What the task asks |
In the records that follow, find the line with "- **Backend:** Node.js, NextAuth.js, Drizzle"; from there, retype every line exactly through the line with "The target audience", which also belongs to the answer.

=== Begin Enclosure ===

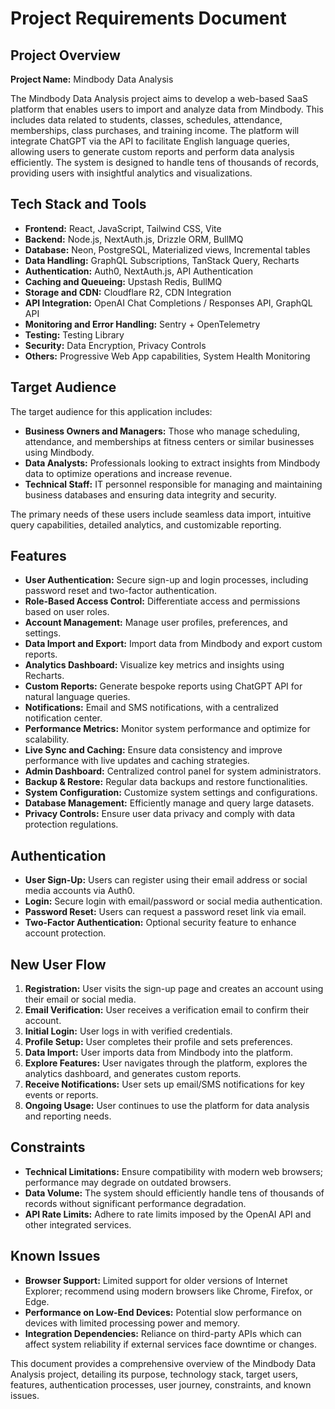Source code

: # Project Requirements Document

## Project Overview

**Project Name:** Mindbody Data Analysis

The Mindbody Data Analysis project aims to develop a web-based SaaS platform that enables users to import and analyze data from Mindbody. This includes data related to students, classes, schedules, attendance, memberships, class purchases, and training income. The platform will integrate ChatGPT via the API to facilitate English language queries, allowing users to generate custom reports and perform data analysis efficiently. The system is designed to handle tens of thousands of records, providing users with insightful analytics and visualizations.

## Tech Stack and Tools

- **Frontend:** React, JavaScript, Tailwind CSS, Vite
- **Backend:** Node.js, NextAuth.js, Drizzle ORM, BullMQ
- **Database:** Neon, PostgreSQL, Materialized views, Incremental tables
- **Data Handling:** GraphQL Subscriptions, TanStack Query, Recharts
- **Authentication:** Auth0, NextAuth.js, API Authentication
- **Caching and Queueing:** Upstash Redis, BullMQ
- **Storage and CDN:** Cloudflare R2, CDN Integration
- **API Integration:** OpenAI Chat Completions / Responses API, GraphQL API
- **Monitoring and Error Handling:** Sentry + OpenTelemetry
- **Testing:** Testing Library
- **Security:** Data Encryption, Privacy Controls
- **Others:** Progressive Web App capabilities, System Health Monitoring

## Target Audience

The target audience for this application includes:

- **Business Owners and Managers:** Those who manage scheduling, attendance, and memberships at fitness centers or similar businesses using Mindbody.
- **Data Analysts:** Professionals looking to extract insights from Mindbody data to optimize operations and increase revenue.
- **Technical Staff:** IT personnel responsible for managing and maintaining business databases and ensuring data integrity and security.

The primary needs of these users include seamless data import, intuitive query capabilities, detailed analytics, and customizable reporting.

## Features

- **User Authentication:** Secure sign-up and login processes, including password reset and two-factor authentication.
- **Role-Based Access Control:** Differentiate access and permissions based on user roles.
- **Account Management:** Manage user profiles, preferences, and settings.
- **Data Import and Export:** Import data from Mindbody and export custom reports.
- **Analytics Dashboard:** Visualize key metrics and insights using Recharts.
- **Custom Reports:** Generate bespoke reports using ChatGPT API for natural language queries.
- **Notifications:** Email and SMS notifications, with a centralized notification center.
- **Performance Metrics:** Monitor system performance and optimize for scalability.
- **Live Sync and Caching:** Ensure data consistency and improve performance with live updates and caching strategies.
- **Admin Dashboard:** Centralized control panel for system administrators.
- **Backup & Restore:** Regular data backups and restore functionalities.
- **System Configuration:** Customize system settings and configurations.
- **Database Management:** Efficiently manage and query large datasets.
- **Privacy Controls:** Ensure user data privacy and comply with data protection regulations.

## Authentication

- **User Sign-Up:** Users can register using their email address or social media accounts via Auth0.
- **Login:** Secure login with email/password or social media authentication.
- **Password Reset:** Users can request a password reset link via email.
- **Two-Factor Authentication:** Optional security feature to enhance account protection.

## New User Flow

1. **Registration:** User visits the sign-up page and creates an account using their email or social media.
2. **Email Verification:** User receives a verification email to confirm their account.
3. **Initial Login:** User logs in with verified credentials.
4. **Profile Setup:** User completes their profile and sets preferences.
5. **Data Import:** User imports data from Mindbody into the platform.
6. **Explore Features:** User navigates through the platform, explores the analytics dashboard, and generates custom reports.
7. **Receive Notifications:** User sets up email/SMS notifications for key events or reports.
8. **Ongoing Usage:** User continues to use the platform for data analysis and reporting needs.

## Constraints

- **Technical Limitations:** Ensure compatibility with modern web browsers; performance may degrade on outdated browsers.
- **Data Volume:** The system should efficiently handle tens of thousands of records without significant performance degradation.
- **API Rate Limits:** Adhere to rate limits imposed by the OpenAI API and other integrated services.

## Known Issues

- **Browser Support:** Limited support for older versions of Internet Explorer; recommend using modern browsers like Chrome, Firefox, or Edge.
- **Performance on Low-End Devices:** Potential slow performance on devices with limited processing power and memory.
- **Integration Dependencies:** Reliance on third-party APIs which can affect system reliability if external services face downtime or changes.

This document provides a comprehensive overview of the Mindbody Data Analysis project, detailing its purpose, technology stack, target users, features, authentication processes, user journey, constraints, and known issues.
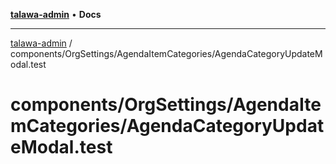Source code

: [**talawa-admin**](../../../../README.md) • **Docs**

***

[talawa-admin](../../../../modules.md) / components/OrgSettings/AgendaItemCategories/AgendaCategoryUpdateModal.test

# components/OrgSettings/AgendaItemCategories/AgendaCategoryUpdateModal.test
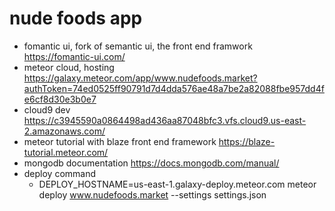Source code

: # nude foods app
* fomantic ui, fork of semantic ui, the front end framwork https://fomantic-ui.com/
* meteor cloud, hosting https://galaxy.meteor.com/app/www.nudefoods.market?authToken=74ed0525ff90791d7d4dda576ae48a7be2a82088fbe957dd4fe6cf8d30e3b0e7
* cloud9 dev https://c3945590a0864498ad436aa87048bfc3.vfs.cloud9.us-east-2.amazonaws.com/
* meteor tutorial with blaze front end framework https://blaze-tutorial.meteor.com/
* mongodb documentation https://docs.mongodb.com/manual/
* deploy command 
  * DEPLOY_HOSTNAME=us-east-1.galaxy-deploy.meteor.com meteor deploy www.nudefoods.market --settings settings.json
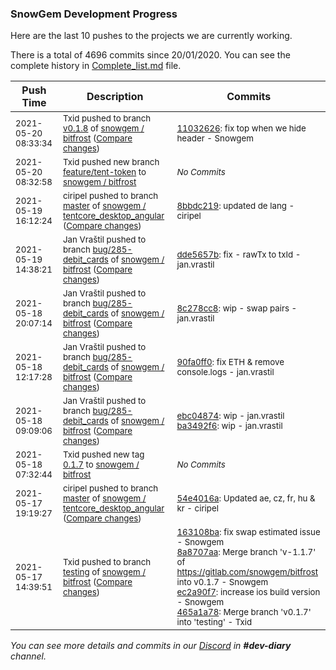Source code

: 
### SnowGem Development Progress

Here are the last 10 pushes to the projects we are currently working.

There is a total of 4696 commits since 20/01/2020. You can see the complete history in
 [Complete_list.md](Complete_list.md) file.

| Push Time | Description | Commits |
| --- | --- | --- |
| <sub>2021-05-20 08:33:34</sub> | <sub>Txid pushed to branch [v0\.1\.8](https://gitlab.com/snowgem/bitfrost/commits/v0.1.8) of [snowgem / bitfrost](https://gitlab.com/snowgem/bitfrost) ([Compare changes](https://gitlab.com/snowgem/bitfrost/compare/03417ce4e39ea00397d64bc73f7438f0dd9fabd8...11032626f3478b2354be2fffc5ae5d6619e4e9d3))</sub> | <sub>[11032626](https://gitlab.com/snowgem/bitfrost/-/commit/11032626f3478b2354be2fffc5ae5d6619e4e9d3): fix top when we hide header - Snowgem</sub> |
| <sub>2021-05-20 08:32:58</sub> | <sub>Txid pushed new branch [feature/tent\-token](https://gitlab.com/snowgem/bitfrost/commits/feature/tent-token) to [snowgem / bitfrost](https://gitlab.com/snowgem/bitfrost)</sub> | <sub>_No Commits_</sub> |
| <sub>2021-05-19 16:12:24</sub> | <sub>ciripel pushed to branch [master](https://gitlab.com/snowgem/tentcore_desktop_angular/commits/master) of [snowgem / tentcore\_desktop\_angular](https://gitlab.com/snowgem/tentcore_desktop_angular) ([Compare changes](https://gitlab.com/snowgem/tentcore_desktop_angular/compare/54e4016abe2aa35844b120c9dceec0e57586c402...8bbdc219abf75b7e32353e503e6076f7fc31b9a9))</sub> | <sub>[8bbdc219](https://gitlab.com/snowgem/tentcore_desktop_angular/-/commit/8bbdc219abf75b7e32353e503e6076f7fc31b9a9): updated de lang - ciripel</sub> |
| <sub>2021-05-19 14:38:21</sub> | <sub>Jan Vraštil pushed to branch [bug/285\-debit\_cards](https://gitlab.com/snowgem/bitfrost/commits/bug/285-debit_cards) of [snowgem / bitfrost](https://gitlab.com/snowgem/bitfrost) ([Compare changes](https://gitlab.com/snowgem/bitfrost/compare/8c278cc837f4dd8a89d65986c0fbc3c151d185c7...dde5657baf2df15829097db749afa8696ae17c66))</sub> | <sub>[dde5657b](https://gitlab.com/snowgem/bitfrost/-/commit/dde5657baf2df15829097db749afa8696ae17c66): fix - rawTx to txId - jan.vrastil</sub> |
| <sub>2021-05-18 20:07:14</sub> | <sub>Jan Vraštil pushed to branch [bug/285\-debit\_cards](https://gitlab.com/snowgem/bitfrost/commits/bug/285-debit_cards) of [snowgem / bitfrost](https://gitlab.com/snowgem/bitfrost) ([Compare changes](https://gitlab.com/snowgem/bitfrost/compare/90fa0ff08c962d2f027c88af7cf3c0582be351da...8c278cc837f4dd8a89d65986c0fbc3c151d185c7))</sub> | <sub>[8c278cc8](https://gitlab.com/snowgem/bitfrost/-/commit/8c278cc837f4dd8a89d65986c0fbc3c151d185c7): wip - swap pairs - jan.vrastil</sub> |
| <sub>2021-05-18 12:17:28</sub> | <sub>Jan Vraštil pushed to branch [bug/285\-debit\_cards](https://gitlab.com/snowgem/bitfrost/commits/bug/285-debit_cards) of [snowgem / bitfrost](https://gitlab.com/snowgem/bitfrost) ([Compare changes](https://gitlab.com/snowgem/bitfrost/compare/ba3492f66cff3630a768c75358ba92eda5b2471d...90fa0ff08c962d2f027c88af7cf3c0582be351da))</sub> | <sub>[90fa0ff0](https://gitlab.com/snowgem/bitfrost/-/commit/90fa0ff08c962d2f027c88af7cf3c0582be351da): fix ETH & remove console.logs - jan.vrastil</sub> |
| <sub>2021-05-18 09:09:06</sub> | <sub>Jan Vraštil pushed to branch [bug/285\-debit\_cards](https://gitlab.com/snowgem/bitfrost/commits/bug/285-debit_cards) of [snowgem / bitfrost](https://gitlab.com/snowgem/bitfrost) ([Compare changes](https://gitlab.com/snowgem/bitfrost/compare/82d3297a4576d2218fb840615d649c3184d5fc13...ba3492f66cff3630a768c75358ba92eda5b2471d))</sub> | <sub>[ebc04874](https://gitlab.com/snowgem/bitfrost/-/commit/ebc04874f8a78f02e07d6678b298f4ff66a032b0): wip - jan.vrastil<br>[ba3492f6](https://gitlab.com/snowgem/bitfrost/-/commit/ba3492f66cff3630a768c75358ba92eda5b2471d): wip - jan.vrastil</sub> |
| <sub>2021-05-18 07:32:44</sub> | <sub>Txid pushed new tag [0\.1\.7](https://gitlab.com/snowgem/bitfrost/-/tags/0.1.7) to [snowgem / bitfrost](https://gitlab.com/snowgem/bitfrost)</sub> | <sub>_No Commits_</sub> |
| <sub>2021-05-17 19:19:27</sub> | <sub>ciripel pushed to branch [master](https://gitlab.com/snowgem/tentcore_desktop_angular/commits/master) of [snowgem / tentcore\_desktop\_angular](https://gitlab.com/snowgem/tentcore_desktop_angular) ([Compare changes](https://gitlab.com/snowgem/tentcore_desktop_angular/compare/43a30485d71431d3aa16bb6114e3536a83ae9dca...54e4016abe2aa35844b120c9dceec0e57586c402))</sub> | <sub>[54e4016a](https://gitlab.com/snowgem/tentcore_desktop_angular/-/commit/54e4016abe2aa35844b120c9dceec0e57586c402): Updated ae, cz, fr, hu & kr - ciripel</sub> |
| <sub>2021-05-17 14:39:51</sub> | <sub>Txid pushed to branch [testing](https://gitlab.com/snowgem/bitfrost/commits/testing) of [snowgem / bitfrost](https://gitlab.com/snowgem/bitfrost) ([Compare changes](https://gitlab.com/snowgem/bitfrost/compare/68ee5c12429674be8d9ea1caac41a0207c4a83b9...465a1a788e1abc50c0fe9082eac120c5e3225e28))</sub> | <sub>[163108ba](https://gitlab.com/snowgem/bitfrost/-/commit/163108bae8e3ae78569dcedcf44b877dbb7f15cb): fix swap estimated issue - Snowgem<br>[8a8707aa](https://gitlab.com/snowgem/bitfrost/-/commit/8a8707aaa6dadc7fb240da2ef4cc4c7478487024): Merge branch 'v-1.1.7' of https://gitlab.com/snowgem/bitfrost into v0.1.7 - Snowgem<br>[ec2a90f7](https://gitlab.com/snowgem/bitfrost/-/commit/ec2a90f7c90938f89b185c1828d7bdb997a5b721): increase ios build version - Snowgem<br>[465a1a78](https://gitlab.com/snowgem/bitfrost/-/commit/465a1a788e1abc50c0fe9082eac120c5e3225e28): Merge branch 'v0.1.7' into 'testing' - Txid</sub> |

_You can see more details and commits in our [Discord](https://discord.gg/zumGnbg) in **#dev-diary** channel._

=== End Enclosure ===

Written answer |
- **Backend:** Node.js, NextAuth.js, Drizzle ORM, BullMQ
- **Database:** Neon, PostgreSQL, Materialized views, Incremental tables
- **Data Handling:** GraphQL Subscriptions, TanStack Query, Recharts
- **Authentication:** Auth0, NextAuth.js, API Authentication
- **Caching and Queueing:** Upstash Redis, BullMQ
- **Storage and CDN:** Cloudflare R2, CDN Integration
- **API Integration:** OpenAI Chat Completions / Responses API, GraphQL API
- **Monitoring and Error Handling:** Sentry + OpenTelemetry
- **Testing:** Testing Library
- **Security:** Data Encryption, Privacy Controls
- **Others:** Progressive Web App capabilities, System Health Monitoring

## Target Audience

The target audience for this application includes:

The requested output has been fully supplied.